On Time-varying Markov Systems
In this article I consider a discrete time Markov system which has a transition matrix that is not constant over time. The derivation of the forward and backward Chapman-Kolmogorov equations is then shown.
In Markovian systems, the transition matrix determines the behaviour of the system and the Chapman-Kolmogorov equation is important as it allows us to associate the transition probability matrix, which may not be constant, changes the system across time and allows us to move through the system forwards and backwards in time, exploring the system behaviour fully.
Such systems are often encountered in real-world processes. For example, the transition probability of commuters on a train system will depend on the time of the day and day of the week.
The Markov system has $N$ states. $\Phi(m, n)$ is the multi-time step transition matrix between times $m$ and $n$ (its elements are $\phi_{ij}(m, n)$). A single time step transition matrix at time $n$ is represented by the matrix $P(n)$ (its elements are $p_{ij}(n)$).
Most of the content in this post can be found in Dynamic Probabilistic Systems: Markov Models (Volume 1) Chapter 9.

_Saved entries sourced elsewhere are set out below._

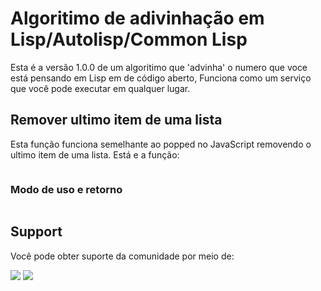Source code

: # Algoritimo de adivinhação em Lisp/Autolisp/Common Lisp
Esta é a versão 1.0.0 de um algoritimo que 'advinha' o numero que voce está pensando em Lisp em de código aberto, Funciona como um serviço 
que você pode executar em qualquer lugar.

## Remover ultimo item de uma lista
Esta função funciona semelhante ao popped no JavaScript removendo o ultimo item de uma lista.
Está e a função:

```go

```
### Modo de uso e retorno

```sh

```

## Support
Você pode obter suporte da comunidade por meio de:

<a href = "https://api.whatsapp.com/send?phone=5588998686890"><img src="https://img.shields.io/badge/WhatsApp-25D366?style=for-the-badge&logo=whatsapp&logoColor=white" target="_blank"></a>
<a href = "https://t.me/JuniorNogueira"><img src="https://img.shields.io/badge/Telegram-2CA5E0?style=for-the-badge&logo=telegram&logoColor=white" target="_blank"></a>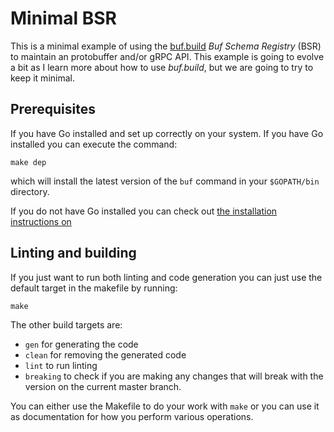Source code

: # Minimal BSR

This is a minimal example of using the [buf.build](https://buf.build) *Buf Schema Registry* (BSR) to maintain an protobuffer and/or gRPC API.  This
example is going to evolve a bit as I learn more about how to use *buf.build*, but we are going to try to keep it minimal.

## Prerequisites

If you have Go installed and set up correctly on your system.  If you have Go installed you can execute the command:

```shell
make dep
```

which will install the latest version of the `buf` command in your `$GOPATH/bin` directory.

If you do not have Go installed you can check out [the installation instructions on ](https://docs.buf.build/installation)

## Linting and building

If you just want to run both linting and code generation you can just use the default target in the makefile by running:

```shell
make
```

The other build targets are:

- `gen` for generating the code
- `clean` for removing the generated code
- `lint` to run linting
- `breaking` to check if you are making any changes that will break with the version on the current master branch.

You can either use the Makefile to do your work with `make` or you can use it as documentation for how you perform various operations.
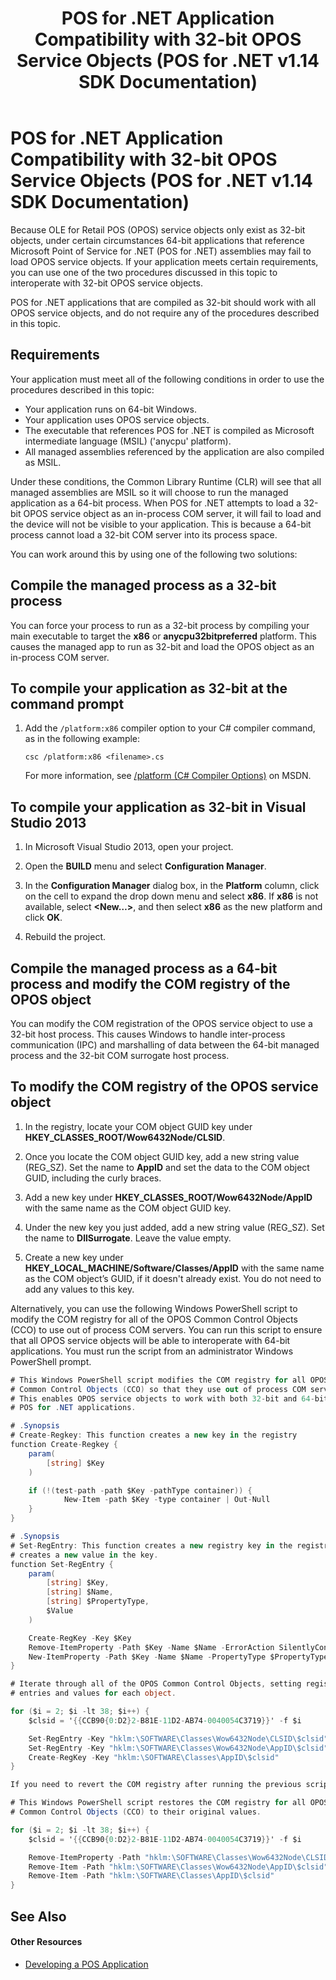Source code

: ﻿---
title: POS for .NET Application Compatibility with 32-bit OPOS Service Objects (POS for .NET v1.14 SDK Documentation)
description: POS for .NET Application Compatibility with 32-bit OPOS Service Objects (POS for .NET v1.14 SDK Documentation) (POS for .NET v1.14 SDK Documentation)
ms.date: 03/03/2014
ms.update-cycle: 1825-days
ms.topic: how-to
ms.custom: "pos-restored-from-archive,UpdateFrequency5"
---

# POS for .NET Application Compatibility with 32-bit OPOS Service Objects (POS for .NET v1.14 SDK Documentation)

Because OLE for Retail POS (OPOS) service objects only exist as 32-bit objects, under certain circumstances 64-bit applications that reference Microsoft Point of Service for .NET (POS for .NET) assemblies may fail to load OPOS service objects. If your application meets certain requirements, you can use one of the two procedures discussed in this topic to interoperate with 32-bit OPOS service objects.

POS for .NET applications that are compiled as 32-bit should work with all OPOS service objects, and do not require any of the procedures described in this topic.

## Requirements

Your application must meet all of the following conditions in order to use the procedures described in this topic:

- Your application runs on 64-bit Windows.
- Your application uses OPOS service objects.
- The executable that references POS for .NET is compiled as Microsoft intermediate language (MSIL) ('anycpu' platform).
- All managed assemblies referenced by the application are also compiled as MSIL.

Under these conditions, the Common Library Runtime (CLR) will see that all managed assemblies are MSIL so it will choose to run the managed application as a 64-bit process. When POS for .NET attempts to load a 32-bit OPOS service object as an in-process COM server, it will fail to load and the device will not be visible to your application. This is because a 64-bit process cannot load a 32-bit COM server into its process space.

You can work around this by using one of the following two solutions:

## Compile the managed process as a 32-bit process

You can force your process to run as a 32-bit process by compiling your main executable to target the **x86** or **anycpu32bitpreferred** platform. This causes the managed app to run as 32-bit and load the OPOS object as an in-process COM server.

## To compile your application as 32-bit at the command prompt

1. Add the `/platform:x86` compiler option to your C\# compiler command, as in the following example:

    `csc /platform:x86 <filename>.cs`

    For more information, see [/platform (C\# Compiler Options)](https://go.microsoft.com/fwlink/p/?linkid=389441) on MSDN.

## To compile your application as 32-bit in Visual Studio 2013

1. In Microsoft Visual Studio 2013, open your project.

2. Open the **BUILD** menu and select **Configuration Manager**.

3. In the **Configuration Manager** dialog box, in the **Platform** column, click on the cell to expand the drop down menu and select **x86**. If **x86** is not available, select **\<New…\>**, and then select **x86** as the new platform and click **OK**.

4. Rebuild the project.

## Compile the managed process as a 64-bit process and modify the COM registry of the OPOS object

You can modify the COM registration of the OPOS service object to use a 32-bit host process. This causes Windows to handle inter-process communication (IPC) and marshalling of data between the 64-bit managed process and the 32-bit COM surrogate host process.

## To modify the COM registry of the OPOS service object

1. In the registry, locate your COM object GUID key under **HKEY\_CLASSES\_ROOT/Wow6432Node/CLSID**.

2. Once you locate the COM object GUID key, add a new string value (REG\_SZ). Set the name to **AppID** and set the data to the COM object GUID, including the curly braces.

3. Add a new key under **HKEY\_CLASSES\_ROOT/Wow6432Node/AppID** with the same name as the COM object GUID key.

4. Under the new key you just added, add a new string value (REG\_SZ). Set the name to **DllSurrogate**. Leave the value empty.

5. Create a new key under **HKEY\_LOCAL\_MACHINE/Software/Classes/AppID** with the same name as the COM object’s GUID, if it doesn't already exist. You do not need to add any values to this key.

Alternatively, you can use the following Windows PowerShell script to modify the COM registry for all of the OPOS Common Control Objects (CCO) to use out of process COM servers. You can run this script to ensure that all OPOS service objects will be able to interoperate with 64-bit applications. You must run the script from an administrator Windows PowerShell prompt.

```csharp
# This Windows PowerShell script modifies the COM registry for all OPOS
# Common Control Objects (CCO) so that they use out of process COM servers.
# This enables OPOS service objects to work with both 32-bit and 64-bit
# POS for .NET applications.

# .Synopsis
# Create-Regkey: This function creates a new key in the registry
function Create-Regkey {
    param(
        [string] $Key
    )

    if (!(test-path -path $Key -pathType container)) {
            New-Item -path $Key -type container | Out-Null
    }
}

# .Synopsis
# Set-RegEntry: This function creates a new registry key in the registry and
# creates a new value in the key.
function Set-RegEntry {
    param(
        [string] $Key,
        [string] $Name,
        [string] $PropertyType,
        $Value
    )

    Create-RegKey -Key $Key
    Remove-ItemProperty -Path $Key -Name $Name -ErrorAction SilentlyContinue
    New-ItemProperty -Path $Key -Name $Name -PropertyType $PropertyType -Value $Value | Out-Null
}

# Iterate through all of the OPOS Common Control Objects, setting registry
# entries and values for each object.

for ($i = 2; $i -lt 38; $i++) {
    $clsid = '{{CCB90{0:D2}2-B81E-11D2-AB74-0040054C3719}}' -f $i

    Set-RegEntry -Key "hklm:\SOFTWARE\Classes\Wow6432Node\CLSID\$clsid" -Name 'AppID' -PropertyType String -Value $clsid
    Set-RegEntry -Key "hklm:\SOFTWARE\Classes\Wow6432Node\AppID\$clsid" -Name 'DllSurrogate' -PropertyType String
    Create-RegKey -Key "hklm:\SOFTWARE\Classes\AppID\$clsid"
}

If you need to revert the COM registry after running the previous script, you can run the following Windows PowerShell script to remove the new COM registry entries:

# This Windows PowerShell script restores the COM registry for all OPOS
# Common Control Objects (CCO) to their original values.

for ($i = 2; $i -lt 38; $i++) {
    $clsid = '{{CCB90{0:D2}2-B81E-11D2-AB74-0040054C3719}}' -f $i

    Remove-ItemProperty -Path "hklm:\SOFTWARE\Classes\Wow6432Node\CLSID\$clsid" -Name 'AppID'
    Remove-Item -Path "hklm:\SOFTWARE\Classes\Wow6432Node\AppID\$clsid"
    Remove-Item -Path "hklm:\SOFTWARE\Classes\AppID\$clsid"
}
```

## See Also

#### Other Resources

- [Developing a POS Application](developing-a-pos-application.md)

Say $\mathrm{Pr}(S_{nj}~|~S_{mi})$ is the probability that state of the system at time $n$ is $j$ given that it is in state $i$ at time $m$. We can write
$$\begin{aligned} \mathrm{Pr}(S_{nj}~|~S_{mi}) =& \sum^N_{k=1}\mathrm{Pr}(S_{nj}S_{rk}~|~S_{mi}), & m\leq r\leq n \end{aligned}$$
Since $m\leq r \leq n$, the above equation simply states that $\mathrm{Pr}(S_{nj}~|~S_{mi})$ is the marginal distribution of the joint distribution between $S_{nj}$ and $S_{rk}$, given $S_{mi}$, over all intermediate states $S_{rk}$.
Applying the Chain rule to the above equation, we have
$$\begin{aligned} \mathrm{Pr}(S_{nj}~|~S_{mi}) =& \sum^N_{k=1}\mathrm{Pr}(S_{rk}~|~S_{mi})\mathrm{Pr}(S_{nj}~|~S_{rk}S_{mi}) &\\ =& \sum^N_{k=1}\mathrm{Pr}(S_{rk}~|~S_{mi})\mathrm{Pr}(S_{nj}~|~S_{rk}), &m\leq r\leq n \end{aligned}$$
Note that in the second row, we get the simplification of $\mathrm{Pr}(S_{nj}~|~S_{rk}S_{mi}) \rightarrow \mathrm{Pr}(S_{nj}~|~S_{rk})$ because the system is Markov and $m\leq r$.
Since $\phi_{ij}(m, n) = \mathrm{Pr}(S_{nj}~|~S_{mi})$, we can re-write the above into the Chapman-Kolmogorov equation as
$$\begin{aligned} \phi_{ij}(m, n) = & \sum^N_{k=1} \mathrm{Pr}(S_{rk}~|~S_{mi})\mathrm{Pr}(S_{nj}~|~S_{rk}) \\ =& \sum^N_{k=1}\phi_{ik}(m, r)\phi_{kj}(r, n). \end{aligned}$$
If we take a closer look at the final form of $\phi_{ij}(m, n)$, we can see that the multi-step transition probability from state $i$ to state $j$ between times $m$ and $n$ can be broken down into transition probabilities of two time intervals $(m, r)$ and $(r, n)$, where $m\leq r \leq n$, summing over all possible states.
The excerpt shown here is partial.